Selon une croyance populaire, apprendre à parler serait aussi naturel pour un enfant qu’acquérir la marche ou la propreté. Comme si le petit humain était équipé pour parler, quel que soit son environnement. Or, en réalité, si aucun adulte ne prend le temps de parler à l’enfant, ce dernier aura de grandes difficultés à parler lui-même.
La télévision rend l’enfant passif
Parmi les technologies accusées de freiner le langage des tout-petits, la télévision est en tête de peloton. La littérature scientifique est unanime : une exposition trop précoce et trop prolongée au petit écran nuit au développement du langage de l’enfant et appauvrit son lexique. Pour un enfant âgé entre 8 et 16 mois, une heure par jour de programme télévisé dit « adapté aux petits » est responsable d’appauvrir le lexique à hauteur de 10%. Pour les enfants plus âgés, de 2 à 4 ans, deux heures quotidiennes de télévision multiplient par trois la probabilité d’observer des retards de langage. La probabilité est multipliée par six dans le cas des enfants âgés de moins d’un an exposés tous les jours au petit écran, même très peu de temps.

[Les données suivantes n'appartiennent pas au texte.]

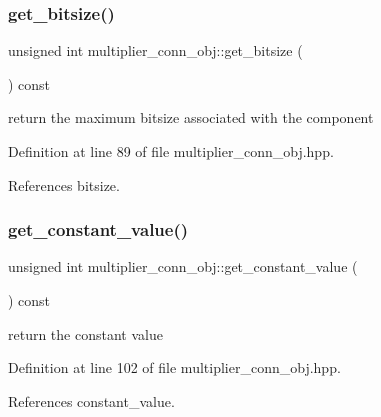 \subsubsection{\texorpdfstring{get\+\_\+bitsize()}{get\_bitsize()}}
{\footnotesize\ttfamily unsigned int multiplier\+\_\+conn\+\_\+obj\+::get\+\_\+bitsize (\begin{DoxyParamCaption}{ }\end{DoxyParamCaption}) const\hspace{0.3cm}{\ttfamily [inline]}}



return the maximum bitsize associated with the component 



Definition at line 89 of file multiplier\+\_\+conn\+\_\+obj.\+hpp.



References bitsize.

\mbox{\label{classmultiplier__conn__obj_a5154bb990696cc092764c9434c66d446}} 
\subsubsection{\texorpdfstring{get\+\_\+constant\+\_\+value()}{get\_constant\_value()}}
{\footnotesize\ttfamily unsigned int multiplier\+\_\+conn\+\_\+obj\+::get\+\_\+constant\+\_\+value (\begin{DoxyParamCaption}{ }\end{DoxyParamCaption}) const\hspace{0.3cm}{\ttfamily [inline]}}



return the constant value 



Definition at line 102 of file multiplier\+\_\+conn\+\_\+obj.\+hpp.



References constant\+\_\+value.

\mbox{\label{classmultiplier__conn__obj_a1aab6e4ac04b1f89ff72009773de04de}}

Du temps « volé » à de vraies conversations
Comment expliquer de tels résultats ? Le temps devant le petit écran est du temps « volé » à des interactions réelles, ces dernières apportant des stimulations humaines bien plus riches et bénéfiques au développement du langage. D’ailleurs, certaines études ont même souligné que le seul son de la télévision pouvait être délétère. Une télévision qui reste allumée au sein d’un foyer réduit la fréquence et la qualité des échanges au sein de la famille. Happés par le flux d’informations auditives et visuelles du petit écran, les parents sollicitent moins leur enfant. Ce dernier tend à entendre et à produire moins de mots.
Les jouets électroniques appauvrissent les échanges et jouent « faux »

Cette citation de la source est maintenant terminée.